Remember that the Earth rotates at 15 degrees per hour, and 0.25 degrees per minute. It can get confusing when you're comparing spatial seconds with temporal seconds, right? That's why we will stick with decimal notation in all of our references to latitude ($\phi$), longitude ($\lambda $$$ ), and angles (degrees).

#### Self-Check

**Step 1: Correcting for Standard Time (Standard Meridian) in Hours: **Find the time zone of your client. The hourly longitude correction is plus or minus X hours from the Prime Meridian, where UTC = 0h. Multiply the positive or negative hour value by 15°, and you will know your standard meridian for the Time Zone.

*Key:* Your standard meridian for your time zone begins on the East side of the time zone. (Sun rises in the East, right?)

**Step 2: Correcting for Time from the Local Longitude Relative to Standard Meridian in Minutes: **

You need to know the longitude for the **standard meridian** of the client ( ${\lambda}_{std}$) from their local time zone, and the **local longitude** of the client's location in question (${\lambda}_{loc}$). We calculate the longitudinal correction, ${t}_{\lambda}$ from these two.

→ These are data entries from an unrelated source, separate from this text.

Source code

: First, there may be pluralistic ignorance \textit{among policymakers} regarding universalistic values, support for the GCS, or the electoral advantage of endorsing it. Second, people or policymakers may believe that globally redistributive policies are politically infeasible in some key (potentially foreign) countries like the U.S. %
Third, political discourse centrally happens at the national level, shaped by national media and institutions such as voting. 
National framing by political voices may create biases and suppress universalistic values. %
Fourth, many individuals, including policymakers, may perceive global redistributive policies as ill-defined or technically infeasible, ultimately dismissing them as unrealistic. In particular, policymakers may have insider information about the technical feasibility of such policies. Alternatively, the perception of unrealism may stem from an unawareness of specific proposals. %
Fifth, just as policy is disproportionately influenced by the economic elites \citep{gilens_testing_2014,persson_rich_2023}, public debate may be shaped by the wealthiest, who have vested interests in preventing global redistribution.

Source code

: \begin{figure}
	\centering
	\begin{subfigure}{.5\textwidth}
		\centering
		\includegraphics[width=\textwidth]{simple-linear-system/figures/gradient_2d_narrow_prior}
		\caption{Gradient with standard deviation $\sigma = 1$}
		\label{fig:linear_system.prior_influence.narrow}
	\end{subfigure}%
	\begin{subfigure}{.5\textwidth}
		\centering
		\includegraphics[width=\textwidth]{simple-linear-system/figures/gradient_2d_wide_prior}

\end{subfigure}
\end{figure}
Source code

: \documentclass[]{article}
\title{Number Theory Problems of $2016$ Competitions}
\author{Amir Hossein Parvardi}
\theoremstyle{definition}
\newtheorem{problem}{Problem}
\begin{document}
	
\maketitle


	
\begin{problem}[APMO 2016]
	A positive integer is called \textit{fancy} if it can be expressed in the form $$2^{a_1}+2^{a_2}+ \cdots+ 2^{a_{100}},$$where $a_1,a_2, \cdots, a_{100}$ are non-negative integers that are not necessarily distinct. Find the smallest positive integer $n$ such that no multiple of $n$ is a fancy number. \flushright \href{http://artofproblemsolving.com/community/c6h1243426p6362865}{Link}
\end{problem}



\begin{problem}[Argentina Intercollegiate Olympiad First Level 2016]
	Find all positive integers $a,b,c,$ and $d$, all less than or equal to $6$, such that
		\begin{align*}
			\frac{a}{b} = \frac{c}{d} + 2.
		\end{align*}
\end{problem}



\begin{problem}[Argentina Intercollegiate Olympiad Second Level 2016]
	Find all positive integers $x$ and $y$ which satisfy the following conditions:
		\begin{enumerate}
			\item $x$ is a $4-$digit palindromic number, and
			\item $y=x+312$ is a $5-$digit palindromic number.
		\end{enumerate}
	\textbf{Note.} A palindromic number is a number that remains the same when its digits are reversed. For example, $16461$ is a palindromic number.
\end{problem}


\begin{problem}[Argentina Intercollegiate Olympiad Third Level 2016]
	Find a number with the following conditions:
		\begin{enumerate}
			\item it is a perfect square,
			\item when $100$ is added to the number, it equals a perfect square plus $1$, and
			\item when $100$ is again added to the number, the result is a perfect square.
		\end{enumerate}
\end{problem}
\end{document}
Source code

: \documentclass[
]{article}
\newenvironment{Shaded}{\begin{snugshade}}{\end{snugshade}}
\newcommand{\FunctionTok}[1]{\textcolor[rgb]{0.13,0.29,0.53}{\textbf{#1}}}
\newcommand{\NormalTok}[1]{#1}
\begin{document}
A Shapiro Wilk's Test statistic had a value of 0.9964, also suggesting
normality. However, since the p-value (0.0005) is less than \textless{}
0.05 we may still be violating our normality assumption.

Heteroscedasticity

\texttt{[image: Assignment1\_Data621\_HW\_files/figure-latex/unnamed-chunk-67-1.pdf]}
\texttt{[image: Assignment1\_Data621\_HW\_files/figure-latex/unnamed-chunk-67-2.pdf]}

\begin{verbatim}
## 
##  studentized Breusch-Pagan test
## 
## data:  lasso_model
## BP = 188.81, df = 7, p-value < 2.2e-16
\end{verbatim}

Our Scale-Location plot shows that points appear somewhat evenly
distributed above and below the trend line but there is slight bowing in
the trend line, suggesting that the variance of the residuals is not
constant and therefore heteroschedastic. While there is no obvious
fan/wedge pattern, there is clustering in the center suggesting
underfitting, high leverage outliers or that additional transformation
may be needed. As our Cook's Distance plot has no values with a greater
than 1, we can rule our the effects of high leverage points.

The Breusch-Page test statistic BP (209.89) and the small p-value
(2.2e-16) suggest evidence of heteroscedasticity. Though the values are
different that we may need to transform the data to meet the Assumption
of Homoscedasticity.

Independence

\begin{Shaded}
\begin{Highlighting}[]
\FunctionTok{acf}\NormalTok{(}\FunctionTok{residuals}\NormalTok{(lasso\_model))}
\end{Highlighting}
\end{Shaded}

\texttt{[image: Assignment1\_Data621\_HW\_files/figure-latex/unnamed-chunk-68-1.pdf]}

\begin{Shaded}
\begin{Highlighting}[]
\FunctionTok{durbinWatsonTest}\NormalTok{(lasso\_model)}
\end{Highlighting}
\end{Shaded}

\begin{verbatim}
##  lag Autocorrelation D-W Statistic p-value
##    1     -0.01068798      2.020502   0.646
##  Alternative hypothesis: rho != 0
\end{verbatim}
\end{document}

Keep in mind: Time zone borders are political boundaries, and can be constructed on both sides of a Standard Meridian. A locale to the east of the Standard Meridian would still be input as a positive value (the resulting minutes would be positive).

$${t}_{\lambda}=-4(\frac{min}{deg})({\lambda}_{std}-{\lambda}_{loc})[min]$$

Note: we use the sign convention that longitudes are *positive* valued for to the East of the Prime Meridian, and *negative* valued to the West of the Prime Meridian. This equation is valid for both sides of the Prime Meridian. The exterior negative sign is there to make the time correction algorithm work correctly.

**Step 3: Calculating Equation of Time (Analemma) Correction in Minutes **(*E _{t}*): We begin with the two simple coefficients of

*n*(the day of the year, from 1-365), and

*B*(see the first equation). Our assumption is that the year begins at midnight of the new year, and the trigonometric portions of the equation of time will take an argument of "B" in degrees.

$$B=(n-1)\frac{{360}^{\circ}}{365}$$

$${E}_{t}=229.2(0.000075)+229.2(0.001868\mathrm{cos}B-0.032077\mathrm{sin}B)-\phantom{\rule{0ex}{0ex}}229.2(0.014615\mathrm{cos}2B+0.04089\mathrm{sin}2B)[min]$$

You have seen that the Equation of Time has a graphical representation, the *analemma*. Once we determine a correction in the scale of minutes, we can use it in the Time Correction Factor, *TC*.

**Step 4: Completing the Time Correction Factor **($TC$): The time correction factor is a time shift in minutes.

$TC={t}_{\lambda}+{E}_{t}$

Recall that 0.25° of longitudinal rotation (of the planet) will consume 1 minute of time. That would make each degree of change equivalent to four minutes. Hence, we need to multiply our longitudinal correction by a factor of four $$\frac{\mathrm{min}}{\mathrm{deg}}$$ to yield a consistent unit of minutes in time. This is shown as the value of the longitudinal correction (*L _{c}*) in units of minutes (temporal, not geospatial).

**Step 5: Accounting for Daylight Savings Time (DST) in 60 minutes.**

The equations do not tell you when DST occurs from country to country. There is a +60 minute difference between March and November in the USA. So, if we had to correct for DST, then we would need to *subtract* that 60 minute addition back out.

$$Local\text{}Solar\text{}Time\text{}(tsol)=\{\begin{array}{c}Standard\text{}Time+TC\text{ifStandardtime.}\\ Standard\text{}Time\text{}+\text{}TC\text{}-\text{}60\text{ifDaylightSavingstime.}\end{array}$$

Again, make sure that the data is presented in minutes, rather than hours.